# A polynomial of degree $n$ has at most $n$ zeros

Let $p$ be a polynomial of degree $n$. Prove that it has at most n zeros.

Use induction and mean value theorem.

I don't understand how to do the induction. I used $n=0$ for the base case which is obvious and then I assumed that for degree $n$ that the polynomial had at most n roots. Then I was trying to prove that for $n+1$ it had at most $n+1$ roots.

• I used n=0 for the base case which is obvious and then I assumed that for degree n that the polynomial had at most n roots. Then I was trying to prove that for n+1 it had at most n+1 roots. im in general just lost. – Johan Apr 30 '15 at 17:10
• Where did you get stuck?
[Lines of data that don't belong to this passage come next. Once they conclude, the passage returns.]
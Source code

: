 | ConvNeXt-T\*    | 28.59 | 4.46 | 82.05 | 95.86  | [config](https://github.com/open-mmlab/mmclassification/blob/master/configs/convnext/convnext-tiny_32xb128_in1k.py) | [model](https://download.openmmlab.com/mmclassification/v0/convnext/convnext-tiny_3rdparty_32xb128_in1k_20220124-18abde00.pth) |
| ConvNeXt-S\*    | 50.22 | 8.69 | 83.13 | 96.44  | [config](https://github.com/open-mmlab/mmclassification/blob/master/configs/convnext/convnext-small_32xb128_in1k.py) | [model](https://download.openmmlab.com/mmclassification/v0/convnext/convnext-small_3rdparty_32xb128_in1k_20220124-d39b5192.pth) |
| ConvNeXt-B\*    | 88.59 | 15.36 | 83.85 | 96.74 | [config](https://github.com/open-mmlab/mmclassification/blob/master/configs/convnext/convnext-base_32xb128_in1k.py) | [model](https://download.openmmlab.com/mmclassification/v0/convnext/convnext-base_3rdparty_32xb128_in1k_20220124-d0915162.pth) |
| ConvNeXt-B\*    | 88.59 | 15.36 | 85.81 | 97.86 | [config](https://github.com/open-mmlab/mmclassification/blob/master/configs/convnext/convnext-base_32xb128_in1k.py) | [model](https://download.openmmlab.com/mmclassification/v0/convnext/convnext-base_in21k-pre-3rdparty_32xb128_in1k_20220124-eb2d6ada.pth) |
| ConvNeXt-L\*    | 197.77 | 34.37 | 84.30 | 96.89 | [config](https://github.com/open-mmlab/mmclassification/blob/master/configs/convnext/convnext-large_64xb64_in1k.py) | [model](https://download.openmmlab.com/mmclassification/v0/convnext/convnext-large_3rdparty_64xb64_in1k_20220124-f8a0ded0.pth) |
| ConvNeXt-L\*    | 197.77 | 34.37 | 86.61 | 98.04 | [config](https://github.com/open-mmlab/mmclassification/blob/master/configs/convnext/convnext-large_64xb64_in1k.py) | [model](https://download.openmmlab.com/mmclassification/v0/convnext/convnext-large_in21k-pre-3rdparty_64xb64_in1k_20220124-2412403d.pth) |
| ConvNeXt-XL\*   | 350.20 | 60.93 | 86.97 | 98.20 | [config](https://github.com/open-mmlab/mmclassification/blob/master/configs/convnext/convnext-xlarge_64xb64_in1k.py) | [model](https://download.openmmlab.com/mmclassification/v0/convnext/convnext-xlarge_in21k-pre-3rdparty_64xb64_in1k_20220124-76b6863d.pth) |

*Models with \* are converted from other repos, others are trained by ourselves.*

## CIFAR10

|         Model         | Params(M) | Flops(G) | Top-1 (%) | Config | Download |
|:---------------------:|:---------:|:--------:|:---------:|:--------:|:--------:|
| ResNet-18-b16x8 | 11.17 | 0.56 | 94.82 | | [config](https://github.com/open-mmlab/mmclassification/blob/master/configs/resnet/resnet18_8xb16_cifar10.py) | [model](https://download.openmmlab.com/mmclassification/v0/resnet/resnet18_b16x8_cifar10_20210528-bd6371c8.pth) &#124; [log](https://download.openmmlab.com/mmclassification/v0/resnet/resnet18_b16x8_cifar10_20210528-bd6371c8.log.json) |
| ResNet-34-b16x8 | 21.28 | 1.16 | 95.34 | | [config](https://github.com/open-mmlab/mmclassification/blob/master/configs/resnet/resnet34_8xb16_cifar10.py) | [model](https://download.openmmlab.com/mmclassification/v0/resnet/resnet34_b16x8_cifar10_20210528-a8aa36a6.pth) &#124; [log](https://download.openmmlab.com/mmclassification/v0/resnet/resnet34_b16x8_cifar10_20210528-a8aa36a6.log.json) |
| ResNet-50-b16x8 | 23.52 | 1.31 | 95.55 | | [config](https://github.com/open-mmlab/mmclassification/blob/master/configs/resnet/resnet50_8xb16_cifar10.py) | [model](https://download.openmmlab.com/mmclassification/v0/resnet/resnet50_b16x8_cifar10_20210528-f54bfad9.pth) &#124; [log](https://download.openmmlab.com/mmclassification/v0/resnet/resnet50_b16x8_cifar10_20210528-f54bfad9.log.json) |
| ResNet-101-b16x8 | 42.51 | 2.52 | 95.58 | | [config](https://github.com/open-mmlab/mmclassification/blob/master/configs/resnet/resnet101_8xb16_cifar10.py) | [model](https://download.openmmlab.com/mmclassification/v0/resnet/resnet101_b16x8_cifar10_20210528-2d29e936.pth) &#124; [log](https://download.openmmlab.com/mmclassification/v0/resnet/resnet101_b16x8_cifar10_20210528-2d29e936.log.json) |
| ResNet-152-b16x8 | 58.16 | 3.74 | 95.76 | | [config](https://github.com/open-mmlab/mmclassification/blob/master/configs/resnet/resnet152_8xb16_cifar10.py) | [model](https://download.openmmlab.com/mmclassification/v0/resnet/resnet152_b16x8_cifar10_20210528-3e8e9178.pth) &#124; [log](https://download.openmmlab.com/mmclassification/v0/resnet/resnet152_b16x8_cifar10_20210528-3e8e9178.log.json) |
Making that assumption is the easy part – jameselmore Apr 30 '15 at 17:12
• I got stuck on how to use mvt to show this. – Johan Apr 30 '15 at 17:13
• But you can't assume that a polynomial degree n+1 has n+1 roots and I'm pretty sure that's where you use rolles theorem but I don't understand how it works out. – Johan Apr 30 '15 at 17:15

## 1 Answer

Hint: (I'll let you formalize it)
Let $g(x) \in P_{n+1}$ be a polynomial from the set of all polynomials of degree $n+1$ ($P_{n+1}$).
Assume that $g$ has $k > n+1$ distinct roots.

Clearly, $g'(x)\in P_n$, and since $g$ has $k$ distinct roots, there are $(k-1)$ points where $g'(x) = 0$. However, $k - 1 > (n+1) - 1 > n$, and we come to a conclusion the $g'(x)$ has $k-1 > n$ roots...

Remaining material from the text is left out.